At Ekincik, a delightful yacht mooring, you can enjoy the breathtaking beauty of this area. Only a half hour's drive from Dalaman Airport, Sangerme has wonderful sandy beaches, and a pleasant holiday village discreetly situated in a pine forest.

The road to Fethiye winds up and down hills through a heavily forested region that offers occasional glimpses of the sea and an islet or two basking in total seclusion. The Gulf of Gocek and its friendly marina is one of the Mediterranean's best sailing spots. Dotted with islands and indented with many coves, its land and seascapes are irresistible. The ruins of Arymaxa, an ancient city at the southern tip of the gulf, lie at the edge of the azure waters. Opposite, on Tersane Island, stand Byzantine ruins, including those of the ancient shipyards.

The popular resort Fethiye, 135 km southeast of Marmaris, boasts an important marina at the head of a beautiful bay strewn with islands. A hill crowned by the ruins of the crusader fortress built by the Knights of Rhodes overlooks the little port. Above the town, (called Telmessos in antiquity), numerous Lycian rock tombs, reproducing the facades of ancient buildings, were cut into the cliff face. The Tomb of Amyntas, which probably dates from the fourth century B.C. is the most remarkable.

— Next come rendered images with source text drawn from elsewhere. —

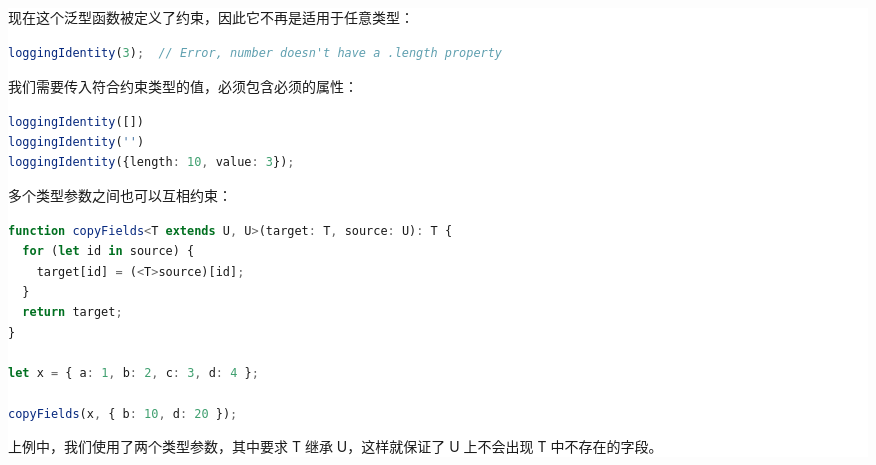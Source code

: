 现在这个泛型函数被定义了约束，因此它不再是适用于任意类型：
```typescript
loggingIdentity(3);  // Error, number doesn't have a .length property
```

我们需要传入符合约束类型的值，必须包含必须的属性：
```typescript
loggingIdentity([])
loggingIdentity('')
loggingIdentity({length: 10, value: 3});
```

多个类型参数之间也可以互相约束：
```typescript
function copyFields<T extends U, U>(target: T, source: U): T {
  for (let id in source) {
    target[id] = (<T>source)[id];
  }
  return target;
}

let x = { a: 1, b: 2, c: 3, d: 4 };

copyFields(x, { b: 10, d: 20 });
```

上例中，我们使用了两个类型参数，其中要求 T 继承 U，这样就保证了 U 上不会出现 T 中不存在的字段。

Swimmers head for the popular Galls Beach, four kilometers west of town, or to Sovalye Island, which blazes with flowers in the spring, opposite the harbor.

The road to Belcegiz Bay takes you through the mountains where cozy guest houses cater to those seeking mountain scenery. Ocakkoy is the mountain village to see and to stay in the lovely guest-houses, and for its trekking possibilities. Hisaronu, also in the moountains, has very nice hotels. 4 km from Hisaronu, Kayakoy is a picturesque ghost town of old houses and churches - all empty. Explore the bay and the beautiful Blue Lagoon, Olu Deniz, where the calm, crystal clear water is ideal for swimming and other water sports. The Blue Lagoon is one of the best places in the world to do absolutely nothing except soak up the sun amid stunning natural surroundings. For those who prefer accomodation facilities, Belcegiz beach is recommended. Intoxicating scenery surrounds Kidirak's beach and shady park. On Gemiler Island, Byzantine ruins lie tucked among the pines. South of Kidirak beach, Koturumsu Bay is reachable only by boat. Beyond the idyllic beach, a forest, waterfalls and a valley filled with hundreds of varieties of butterflies await the explorer. High in the mountains above Fethiye a rushing torrents cuts a narrow gorge through the mountains, creating Saklikent (Hidden City). A cool refuge on hot summer days, Saklikent is a favorite picnic spot, with rustic restaurants serving delectable fresh trout.

About 65 km from Fethiye, to the southeast, near Kinik, are the ruins of Xanthos, an important Lycian capital in a splendid natural setting. Letoon, nearby, was formerly an important religious cult center where three temples dedicated to Leto, Artemis and Apollo stood in ancient times.